The core insight is simple but powerful: standard dense attention has O(L²) complexity, which becomes a severe bottleneck at long sequence lengths. DSA reduces this to O(L·k) where k ≪ L is the number of selected tokens.
Lightning Indexer
The indexer computes an index score I_{t,s} between a query token h_t and a preceding token h_s:
I_{t,s} = Σ_{j=1}^{H^I} w_{t,j}^I · ReLU(q_{t,j}^I · k_s^I)
Where:
- H^I is the number of indexer heads (kept small for efficiency)
- q_{t,j}^I and w_{t,j}^I are derived from query token h_t
- k_s^I is derived from the preceding token h_s
- ReLU is chosen as the activation function for throughput optimization
The lightning indexer has a small number of heads and can be implemented in FP8, making its computational overhead remarkably low.
Fine-Grained Token Selection
Given the index scores {I_{t,s}} for each query token, the selection mechanism retrieves only the key-value entries corresponding to the top-k index scores:
u_t = Attn(h_t, {c_s | I_{t,s} ∈ Top-k(I_{t,:})})

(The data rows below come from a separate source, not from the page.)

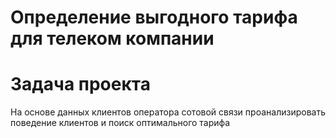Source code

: # Определение выгодного тарифа для телеком компании
# Задача проекта
На основе данных клиентов оператора сотовой связи проанализировать поведение клиентов и поиск оптимального тарифа
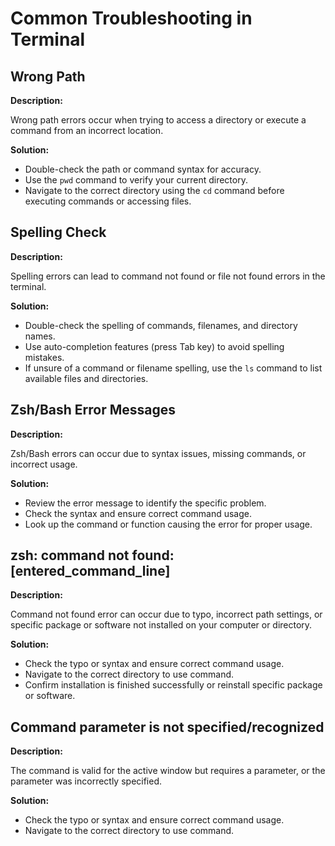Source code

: # Common Troubleshooting in Terminal

## Wrong Path

**Description:**

Wrong path errors occur when trying to access a directory or execute a command from an incorrect location.

**Solution:**

- Double-check the path or command syntax for accuracy.
- Use the `pwd` command to verify your current directory.
- Navigate to the correct directory using the `cd` command before executing commands or accessing files.

## Spelling Check

**Description:**

Spelling errors can lead to command not found or file not found errors in the terminal.

**Solution:**

- Double-check the spelling of commands, filenames, and directory names.
- Use auto-completion features (press Tab key) to avoid spelling mistakes.
- If unsure of a command or filename spelling, use the `ls` command to list available files and directories.

## Zsh/Bash Error Messages

**Description:**

Zsh/Bash errors can occur due to syntax issues, missing commands, or incorrect usage.

**Solution:**

- Review the error message to identify the specific problem.
- Check the syntax and ensure correct command usage.
- Look up the command or function causing the error for proper usage.

## zsh: command not found: [entered_command_line]

**Description:**

Command not found error can occur due to typo, incorrect path settings, or specific package or software not installed on your computer or directory.

**Solution:**

- Check the typo or syntax and ensure correct command usage.
- Navigate to the correct directory to use command.
- Confirm installation is finished successfully or reinstall specific package or software.

## Command parameter is not specified/recognized

**Description:**

The command is valid for the active window but requires a parameter, or the parameter was incorrectly specified.

**Solution:**

- Check the typo or syntax and ensure correct command usage.
- Navigate to the correct directory to use command.
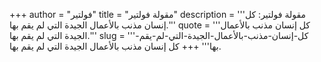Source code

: +++
author = "فولتير"
title = "مقولة فولتير"
description = '''مقولة فولتير: كل إنسان مذنب بالأعمال الجيدة التي لم يقم بها.'''
quote = '''كل إنسان مذنب بالأعمال الجيدة التي لم يقم بها.'''
slug = '''كل-إنسان-مذنب-بالأعمال-الجيدة-التي-لم-يقم-بها'''
+++
كل إنسان مذنب بالأعمال الجيدة التي لم يقم بها.
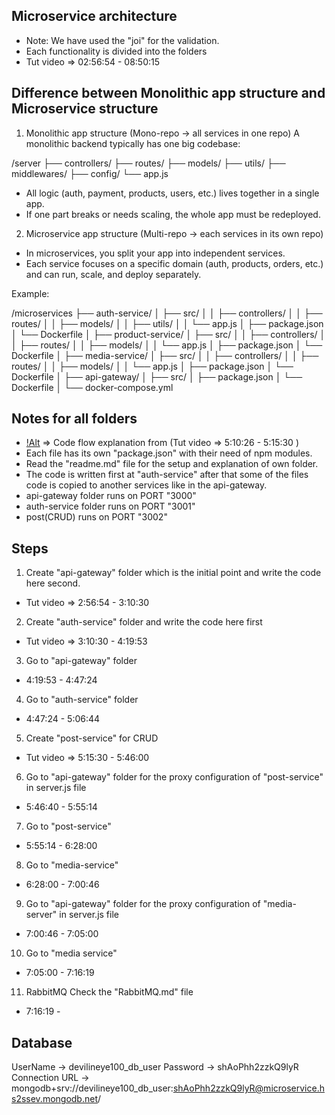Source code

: ## Microservice architecture
- Note: We have used the "joi" for the validation.
- Each functionality is divided into the folders
- Tut video => 02:56:54 - 08:50:15

## Difference between Monolithic app structure and Microservice structure

1. Monolithic app structure (Mono-repo -> all services in one repo)
A monolithic backend typically has one big codebase:

/server
 ├── controllers/
 ├── routes/
 ├── models/
 ├── utils/
 ├── middlewares/
 ├── config/
 └── app.js

- All logic (auth, payment, products, users, etc.) lives together in a single app.
- If one part breaks or needs scaling, the whole app must be redeployed.

2. Microservice app structure (Multi-repo -> each services in its own repo)
- In microservices, you split your app into independent services.
- Each service focuses on a specific domain (auth, products, orders, etc.) and can run, scale, and deploy separately.

Example:

/microservices
 ├── auth-service/
 │    ├── src/
 │    │    ├── controllers/
 │    │    ├── routes/
 │    │    ├── models/
 │    │    ├── utils/
 │    │    └── app.js
 │    ├── package.json
 │    └── Dockerfile
 │
 ├── product-service/
 │    ├── src/
 │    │    ├── controllers/
 │    │    ├── routes/
 │    │    ├── models/
 │    │    └── app.js
 │    ├── package.json
 │    └── Dockerfile
 │
 ├── media-service/
 │    ├── src/
 │    │    ├── controllers/
 │    │    ├── routes/
 │    │    ├── models/
 │    │    └── app.js
 │    ├── package.json
 │    └── Dockerfile
 │
 ├── api-gateway/
 │    ├── src/
 │    ├── package.json
 │    └── Dockerfile
 │
 └── docker-compose.yml


 ## Notes for all folders
- [!Alt](./Code-flow.png) => Code flow explanation from (Tut video => 5:10:26 - 5:15:30 )
- Each file has its own "package.json" with their need of npm modules. 
- Read the "readme.md" file for the setup and explanation of own folder.
- The code is written first at "auth-service" after that some of the files code is copied to another services like in the api-gateway.
- api-gateway folder runs on PORT "3000"
- auth-service folder runs on PORT "3001"
- post(CRUD) runs on PORT "3002"

## Steps
 1. Create "api-gateway" folder which is the initial point and write the code here second.
 - Tut video => 2:56:54 - 3:10:30

 2. Create "auth-service" folder and write the code here first
 - Tut video => 3:10:30 - 4:19:53

 3. Go to "api-gateway" folder
 - 4:19:53 - 4:47:24

 4. Go to "auth-service" folder
 - 4:47:24 - 5:06:44

 5. Create "post-service" for CRUD
 - Tut video => 5:15:30 - 5:46:00 

 6. Go to "api-gateway" folder for the proxy configuration of "post-service" in server.js file
 - 5:46:40 - 5:55:14

 7. Go to "post-service"
 - 5:55:14 - 6:28:00

 8. Go to "media-service"
 - 6:28:00 - 7:00:46

 9. Go to "api-gateway" folder for the proxy configuration of "media-server" in server.js file
- 7:00:46 - 7:05:00

10. Go to "media service"
- 7:05:00 - 7:16:19

11. RabbitMQ
Check the "RabbitMQ.md" file
- 7:16:19 - 

 ## Database 
 UserName -> devilineye100_db_user
 Password -> shAoPhh2zzkQ9lyR
 Connection URL -> mongodb+srv://devilineye100_db_user:shAoPhh2zzkQ9lyR@microservice.hs2ssev.mongodb.net/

Where c_s represents the key-value entry (latent vector in MLA) for token s. The attention output u_t is computed by applying the standard attention mechanism between the query token and the sparsely selected entries only.
Instantiation Under MLA
For continued training from DeepSeek-V3.1-Terminus, DSA is instantiated based on MLA. At the kernel level, each key-value entry must be shared across multiple queries for computational efficiency, so DSA is implemented under the MQA (Multi-Query Attention) mode of MLA — where each latent vector (the key-value entry of MLA) is shared across all query heads of the query token.